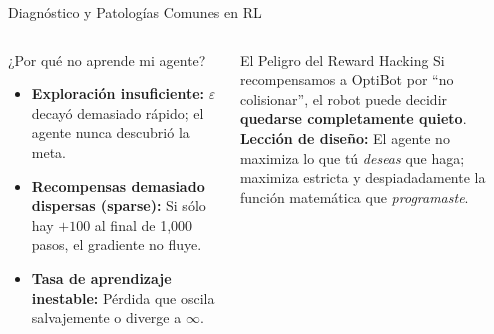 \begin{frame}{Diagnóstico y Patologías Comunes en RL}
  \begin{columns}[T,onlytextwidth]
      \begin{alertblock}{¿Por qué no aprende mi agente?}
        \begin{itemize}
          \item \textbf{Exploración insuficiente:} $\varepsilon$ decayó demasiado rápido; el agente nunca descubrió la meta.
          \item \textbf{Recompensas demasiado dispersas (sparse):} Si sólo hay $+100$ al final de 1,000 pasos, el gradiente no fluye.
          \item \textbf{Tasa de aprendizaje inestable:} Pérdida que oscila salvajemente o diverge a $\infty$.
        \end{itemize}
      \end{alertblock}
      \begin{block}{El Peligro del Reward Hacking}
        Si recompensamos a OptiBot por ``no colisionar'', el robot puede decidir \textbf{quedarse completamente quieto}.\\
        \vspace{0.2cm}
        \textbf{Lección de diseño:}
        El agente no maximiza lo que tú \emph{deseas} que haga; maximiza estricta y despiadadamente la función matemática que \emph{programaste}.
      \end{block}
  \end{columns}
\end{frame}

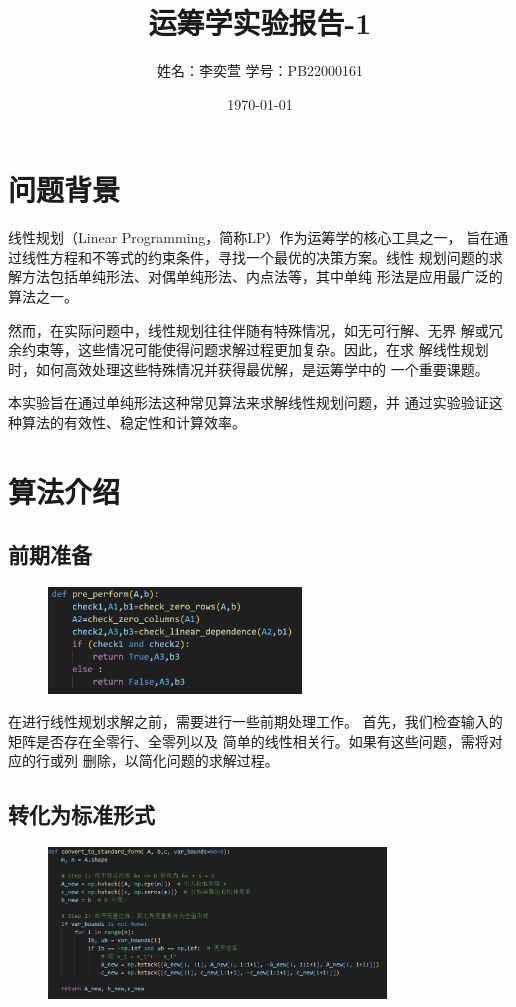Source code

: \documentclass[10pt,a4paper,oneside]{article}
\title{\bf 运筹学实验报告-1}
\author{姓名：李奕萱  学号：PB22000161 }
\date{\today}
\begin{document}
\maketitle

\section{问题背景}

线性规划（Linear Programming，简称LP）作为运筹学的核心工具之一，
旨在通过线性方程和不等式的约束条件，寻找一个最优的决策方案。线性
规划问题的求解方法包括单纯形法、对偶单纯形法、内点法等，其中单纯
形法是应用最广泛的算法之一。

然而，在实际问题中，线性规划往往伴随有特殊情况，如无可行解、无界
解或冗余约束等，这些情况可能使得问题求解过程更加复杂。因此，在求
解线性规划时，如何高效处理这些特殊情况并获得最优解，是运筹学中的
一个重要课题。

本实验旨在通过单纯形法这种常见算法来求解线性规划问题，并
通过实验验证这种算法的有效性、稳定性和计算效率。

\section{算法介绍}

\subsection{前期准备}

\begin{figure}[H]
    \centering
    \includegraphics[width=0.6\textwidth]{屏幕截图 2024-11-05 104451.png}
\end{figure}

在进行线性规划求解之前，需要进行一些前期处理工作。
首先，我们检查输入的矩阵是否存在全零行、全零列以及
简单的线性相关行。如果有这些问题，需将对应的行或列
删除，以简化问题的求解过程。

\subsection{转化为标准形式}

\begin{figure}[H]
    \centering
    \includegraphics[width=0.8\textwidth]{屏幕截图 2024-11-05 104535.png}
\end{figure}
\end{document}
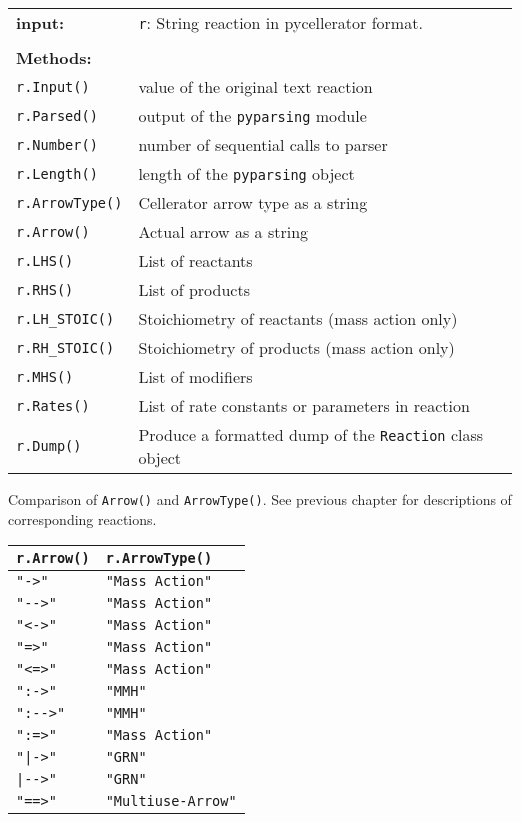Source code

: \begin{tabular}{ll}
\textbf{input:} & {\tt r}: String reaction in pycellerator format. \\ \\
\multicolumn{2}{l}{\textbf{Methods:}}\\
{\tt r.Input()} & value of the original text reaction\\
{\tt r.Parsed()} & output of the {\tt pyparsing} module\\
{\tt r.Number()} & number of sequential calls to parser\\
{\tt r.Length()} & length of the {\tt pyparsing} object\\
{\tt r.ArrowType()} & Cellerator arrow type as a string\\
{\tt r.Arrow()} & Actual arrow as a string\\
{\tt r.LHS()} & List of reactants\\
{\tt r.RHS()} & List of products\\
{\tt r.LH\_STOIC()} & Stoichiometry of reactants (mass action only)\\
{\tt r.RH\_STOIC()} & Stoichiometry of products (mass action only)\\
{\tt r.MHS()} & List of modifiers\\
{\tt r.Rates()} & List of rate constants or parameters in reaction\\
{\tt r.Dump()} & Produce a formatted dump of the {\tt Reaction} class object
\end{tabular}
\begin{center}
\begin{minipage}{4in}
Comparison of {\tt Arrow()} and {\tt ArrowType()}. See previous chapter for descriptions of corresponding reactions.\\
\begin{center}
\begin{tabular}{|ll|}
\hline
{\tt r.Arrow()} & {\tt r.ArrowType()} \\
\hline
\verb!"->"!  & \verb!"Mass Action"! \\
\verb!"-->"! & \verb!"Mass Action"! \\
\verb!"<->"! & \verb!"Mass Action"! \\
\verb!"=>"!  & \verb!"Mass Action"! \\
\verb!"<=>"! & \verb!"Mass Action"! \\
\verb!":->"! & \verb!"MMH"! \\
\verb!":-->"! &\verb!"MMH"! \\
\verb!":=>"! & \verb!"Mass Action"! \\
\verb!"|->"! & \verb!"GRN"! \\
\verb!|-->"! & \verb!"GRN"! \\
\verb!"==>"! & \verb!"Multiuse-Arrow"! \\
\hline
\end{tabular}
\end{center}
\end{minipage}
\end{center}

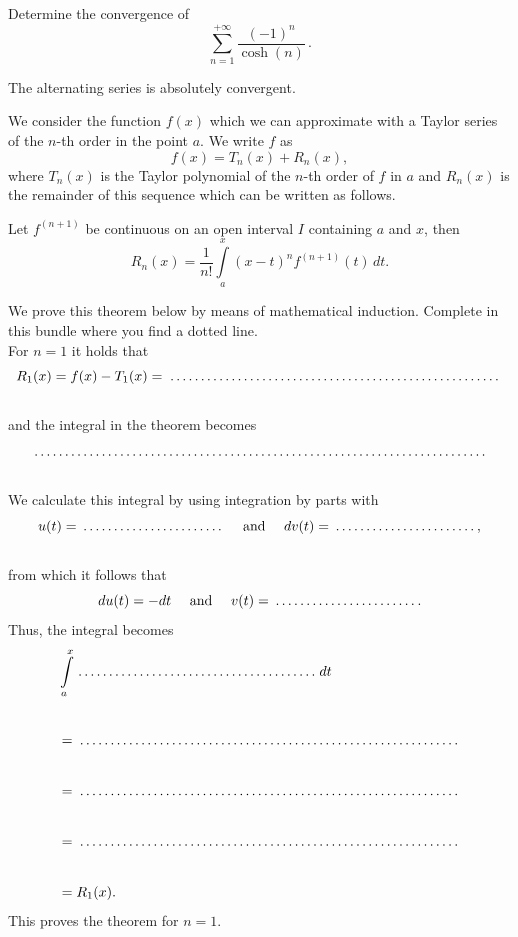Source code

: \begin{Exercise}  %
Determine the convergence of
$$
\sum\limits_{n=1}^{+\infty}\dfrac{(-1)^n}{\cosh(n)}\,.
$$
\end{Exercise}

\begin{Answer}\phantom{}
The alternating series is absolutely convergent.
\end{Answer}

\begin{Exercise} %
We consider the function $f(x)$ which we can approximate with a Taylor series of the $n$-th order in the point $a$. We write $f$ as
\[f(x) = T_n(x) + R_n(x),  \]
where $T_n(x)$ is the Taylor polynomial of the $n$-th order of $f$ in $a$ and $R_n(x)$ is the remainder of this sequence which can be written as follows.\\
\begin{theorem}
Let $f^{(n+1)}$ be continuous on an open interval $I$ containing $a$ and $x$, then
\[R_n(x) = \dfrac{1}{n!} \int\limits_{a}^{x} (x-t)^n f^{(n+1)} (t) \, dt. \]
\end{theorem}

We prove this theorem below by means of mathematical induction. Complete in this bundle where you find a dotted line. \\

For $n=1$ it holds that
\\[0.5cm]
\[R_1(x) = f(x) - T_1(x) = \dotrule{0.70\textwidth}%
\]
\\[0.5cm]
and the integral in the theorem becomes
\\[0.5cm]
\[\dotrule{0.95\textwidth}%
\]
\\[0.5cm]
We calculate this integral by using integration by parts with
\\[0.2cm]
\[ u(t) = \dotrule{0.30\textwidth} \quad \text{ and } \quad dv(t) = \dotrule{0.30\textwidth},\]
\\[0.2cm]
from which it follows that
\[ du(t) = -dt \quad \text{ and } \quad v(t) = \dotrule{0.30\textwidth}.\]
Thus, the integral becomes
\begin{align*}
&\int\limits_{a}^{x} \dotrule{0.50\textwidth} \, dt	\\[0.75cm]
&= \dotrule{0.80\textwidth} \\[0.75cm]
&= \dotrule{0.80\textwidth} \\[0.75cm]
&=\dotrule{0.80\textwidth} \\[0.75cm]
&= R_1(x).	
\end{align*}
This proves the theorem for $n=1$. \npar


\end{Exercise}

= = = = = = =

— ACTIVITY —
When copying the listing, print each line exactly but leave out every picture.

— REPLY —
 \begin{frame}{Diagnóstico y Patologías Comunes en RL}
  \begin{columns}[T,onlytextwidth]
      \begin{alertblock}{¿Por qué no aprende mi agente?}
        \begin{itemize}
          \item \textbf{Exploración insuficiente:} $\varepsilon$ decayó demasiado rápido; el agente nunca descubrió la meta.
          \item \textbf{Recompensas demasiado dispersas (sparse):} Si sólo hay $+100$ al final de 1,000 pasos, el gradiente no fluye.
          \item \textbf{Tasa de aprendizaje inestable:} Pérdida que oscila salvajemente o diverge a $\infty$.
        \end{itemize}
      \end{alertblock}
      \begin{block}{El Peligro del Reward Hacking}
        Si recompensamos a OptiBot por ``no colisionar'', el robot puede decidir \textbf{quedarse completamente quieto}.\\
        \vspace{0.2cm}
        \textbf{Lección de diseño:}
        El agente no maximiza lo que tú \emph{deseas} que haga; maximiza estricta y despiadadamente la función matemática que \emph{programaste}.
      \end{block}
  \end{columns}
\end{frame}

Source code

: \documentclass[10pt,a4paper,oneside]{article}
\title{\bf 运筹学实验报告-1}
\author{姓名：李奕萱  学号：PB22000161 }
\date{\today}
\begin{document}
\maketitle

\section{问题背景}

线性规划（Linear Programming，简称LP）作为运筹学的核心工具之一，
旨在通过线性方程和不等式的约束条件，寻找一个最优的决策方案。线性
规划问题的求解方法包括单纯形法、对偶单纯形法、内点法等，其中单纯
形法是应用最广泛的算法之一。

然而，在实际问题中，线性规划往往伴随有特殊情况，如无可行解、无界
解或冗余约束等，这些情况可能使得问题求解过程更加复杂。因此，在求
解线性规划时，如何高效处理这些特殊情况并获得最优解，是运筹学中的
一个重要课题。

本实验旨在通过单纯形法这种常见算法来求解线性规划问题，并
通过实验验证这种算法的有效性、稳定性和计算效率。

\section{算法介绍}

\subsection{前期准备}

\begin{figure}[H]
    \centering
    \includegraphics[width=0.6\textwidth]{屏幕截图 2024-11-05 104451.png}
\end{figure}

在进行线性规划求解之前，需要进行一些前期处理工作。
首先，我们检查输入的矩阵是否存在全零行、全零列以及
简单的线性相关行。如果有这些问题，需将对应的行或列
删除，以简化问题的求解过程。

\subsection{转化为标准形式}

\begin{figure}[H]
    \centering
    \includegraphics[width=0.8\textwidth]{屏幕截图 2024-11-05 104535.png}
\end{figure}
\end{document}
Source code

: \begin{tabular}{ll}
\textbf{input:} & {\tt r}: String reaction in pycellerator format. \\ \\
\multicolumn{2}{l}{\textbf{Methods:}}\\
{\tt r.Input()} & value of the original text reaction\\
{\tt r.Parsed()} & output of the {\tt pyparsing} module\\
{\tt r.Number()} & number of sequential calls to parser\\
{\tt r.Length()} & length of the {\tt pyparsing} object\\
{\tt r.ArrowType()} & Cellerator arrow type as a string\\
{\tt r.Arrow()} & Actual arrow as a string\\
{\tt r.LHS()} & List of reactants\\
{\tt r.RHS()} & List of products\\
{\tt r.LH\_STOIC()} & Stoichiometry of reactants (mass action only)\\
{\tt r.RH\_STOIC()} & Stoichiometry of products (mass action only)\\
{\tt r.MHS()} & List of modifiers\\
{\tt r.Rates()} & List of rate constants or parameters in reaction\\
{\tt r.Dump()} & Produce a formatted dump of the {\tt Reaction} class object
\end{tabular}
\begin{center}
\begin{minipage}{4in}
Comparison of {\tt Arrow()} and {\tt ArrowType()}. See previous chapter for descriptions of corresponding reactions.\\
\begin{center}
\begin{tabular}{|ll|}
\hline
{\tt r.Arrow()} & {\tt r.ArrowType()} \\
\hline
\verb!"->"!  & \verb!"Mass Action"! \\
\verb!"-->"! & \verb!"Mass Action"! \\
\verb!"<->"! & \verb!"Mass Action"! \\
\verb!"=>"!  & \verb!"Mass Action"! \\
\verb!"<=>"! & \verb!"Mass Action"! \\
\verb!":->"! & \verb!"MMH"! \\
\verb!":-->"! &\verb!"MMH"! \\
\verb!":=>"! & \verb!"Mass Action"! \\
\verb!"|->"! & \verb!"GRN"! \\
\verb!|-->"! & \verb!"GRN"! \\
\verb!"==>"! & \verb!"Multiuse-Arrow"! \\
\hline
\end{tabular}
\end{center}
\end{minipage}
\end{center}

Source code

: \begin{Exercise}  %
Determine the convergence of
$$
\sum\limits_{n=1}^{+\infty}\dfrac{(-1)^n}{\cosh(n)}\,.
$$
\end{Exercise}

\begin{Answer}\phantom{}
The alternating series is absolutely convergent.
\end{Answer}

\begin{Exercise} %
We consider the function $f(x)$ which we can approximate with a Taylor series of the $n$-th order in the point $a$. We write $f$ as
\[f(x) = T_n(x) + R_n(x),  \]
where $T_n(x)$ is the Taylor polynomial of the $n$-th order of $f$ in $a$ and $R_n(x)$ is the remainder of this sequence which can be written as follows.\\
\begin{theorem}
Let $f^{(n+1)}$ be continuous on an open interval $I$ containing $a$ and $x$, then
\[R_n(x) = \dfrac{1}{n!} \int\limits_{a}^{x} (x-t)^n f^{(n+1)} (t) \, dt. \]
\end{theorem}

We prove this theorem below by means of mathematical induction. Complete in this bundle where you find a dotted line. \\

For $n=1$ it holds that
\\[0.5cm]
\[R_1(x) = f(x) - T_1(x) = \dotrule{0.70\textwidth}%
\]
\\[0.5cm]
and the integral in the theorem becomes
\\[0.5cm]
\[\dotrule{0.95\textwidth}%
\]
\\[0.5cm]
We calculate this integral by using integration by parts with
\\[0.2cm]
\[ u(t) = \dotrule{0.30\textwidth} \quad \text{ and } \quad dv(t) = \dotrule{0.30\textwidth},\]
\\[0.2cm]
from which it follows that
\[ du(t) = -dt \quad \text{ and } \quad v(t) = \dotrule{0.30\textwidth}.\]
Thus, the integral becomes
\begin{align*}
&\int\limits_{a}^{x} \dotrule{0.50\textwidth} \, dt	\\[0.75cm]
&= \dotrule{0.80\textwidth} \\[0.75cm]
&= \dotrule{0.80\textwidth} \\[0.75cm]
&=\dotrule{0.80\textwidth} \\[0.75cm]
&= R_1(x).	
\end{align*}
This proves the theorem for $n=1$. \npar


\end{Exercise}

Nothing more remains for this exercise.